The current lineup has been together, off and on, for a decent chunk of years. What makes this group work so well together and how do you guys maintain a healthy band dynamic?
Nicklas: I think personal chemistry is the key to this, but as said before, these days we don’t rehearse at all but it depends more on health reasons.
Between the first album and the hiatus, the band put out 10 albums in about 10 years. What was fueling that creative fire and how did you manage to make so many albums that all feel unique in such a short time? It’s an impressive feat to accomplish to get that many records down and have them all feel unique and worthwhile.
Nicklas: Inspiration, a creative flow, lust and dedicated mindset for the music and scene.
What led to the hiatus from 2007-2017 and what led to the band getting back together? How did you know that it was time to bring Runemagick back at that time?
Nicklas: In essence and in short, I can probably say that it is the lack of what I answered in the previous question.
As for the resurrection in 2017, I have to primarily “blame” Daniel (Kill-Town Deathfest) for that. He has been asking us for years to play at his festival. But when he pushed again we started talking about playing live and I had actually started writing some Runemagickish riffs during that time so the pieces started to fall into place to get going again.
What was recording that first album back, Evoked from Abysmal Sleep, like? Was there any rust to getting the writing/recording done or did you guys fall back into old habits and it felt more natural again?
Nicklas: Very, very rusty. I think you can hear that in terms of writing, composing, and performing. So if you compare that album to the next one Into Desolate Realms there is a big difference. At least in my opinion.
How affected has the band been by the COVID pandemic, either in terms of recording new music or getting to play live?
Nicklas: Some gigs were postponed and canceled like for everyone else. Otherwise, I wrote music as usual, not just for Runemagick.

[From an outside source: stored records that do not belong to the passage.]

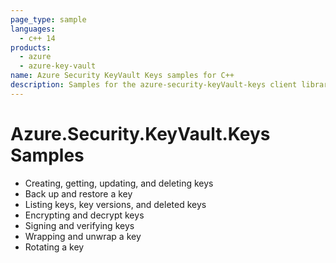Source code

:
 ```yaml
---
page_type: sample
languages:
  - c++ 14
products:
  - azure
  - azure-key-vault
name: Azure Security KeyVault Keys samples for C++
description: Samples for the azure-security-keyVault-keys client library.
---
```


# Azure.Security.KeyVault.Keys Samples

- Creating, getting, updating, and deleting keys
- Back up and restore a key
- Listing keys, key versions, and deleted keys
- Encrypting and decrypt keys
- Signing and verifying keys
- Wrapping and unwrap a key
- Rotating a key
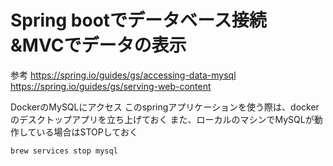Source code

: # Spring bootでデータベース接続　&MVCでデータの表示

参考
https://spring.io/guides/gs/accessing-data-mysql
https://spring.io/guides/gs/serving-web-content


DockerのMySQLにアクセス
このspringアプリケーションを使う際は、dockerのデスクトップアプリを立ち上げておく
また、ローカルのマシンでMySQLが動作している場合はSTOPしておく
```
brew services stop mysql
```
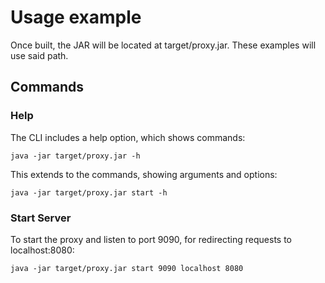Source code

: # Usage example

Once built, the JAR will be located at target/proxy.jar. These examples will use said path.

## Commands

### Help

The CLI includes a help option, which shows commands:

```
java -jar target/proxy.jar -h
```

This extends to the commands, showing arguments and options:

```
java -jar target/proxy.jar start -h
```

### Start Server

To start the proxy and listen to port 9090, for redirecting requests to localhost:8080:

```
java -jar target/proxy.jar start 9090 localhost 8080
```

Having been in the world of metal for decades, what do you feel the current state of the genre is? Do you feel like metal is in a stronger or weaker place than it was when you guys were starting out and why?
Nicklas: The genre as a whole is much bigger and broader now than it was 20-35 years ago. The possibilities of spreading music have changed a lot and also in terms of the possibility of playing live. Then you can probably get a little nostalgic sometimes and miss the old times that had its magic, but it’s probably always like that I guess.
It feels like there are more bands than ever thanks to the ease of home recording and self-distribution methods like Bandcamp but that can also be a bit of a double edged sword when it comes to bands getting people to pay attention to them over all the other ones out there. What advice do you have to younger bands starting out about making something that connects with the fans and that lasts?
Nicklas: I’m really not an extrovert or a person who likes to be seen. I’ve also never had any goal of becoming rich or famous in music, so maybe I’m not the right person to ask. But to answer, in my opinion, the most important thing is to be dedicated, let the creative flow guide, and just keep going. Don’t think too much about what others think. But that’s what I think.
Being that Runemagick has been going since the 90s, what keeps bringing you back to making this style of music and this band? What is it about Runemagick that has made you want to dedicate a large portion of your adult life to the band?
Nicklas: Probably what I mentioned earlier. The lust and the creative flow. I am involved in several other bands and projects now and then. So somehow I am always active in the creation of music more or less. My life would be very boring without creativity and music.
Lastly, what’s next for Runemagick? What are your goals for the future of the band?
Nicklas: Our latest and upcoming album Beyond the Cenotaph of Mankind was recorded in 2021-2022 and will be released on Hammerheart Records in 2023. It sounds Runemagick and I hope everyone who likes our music will also like that album. Then we currently don’t have much more planned than that. We’ll see where this time and life takes us.
Photo at top: Into Desolate Realms album cover.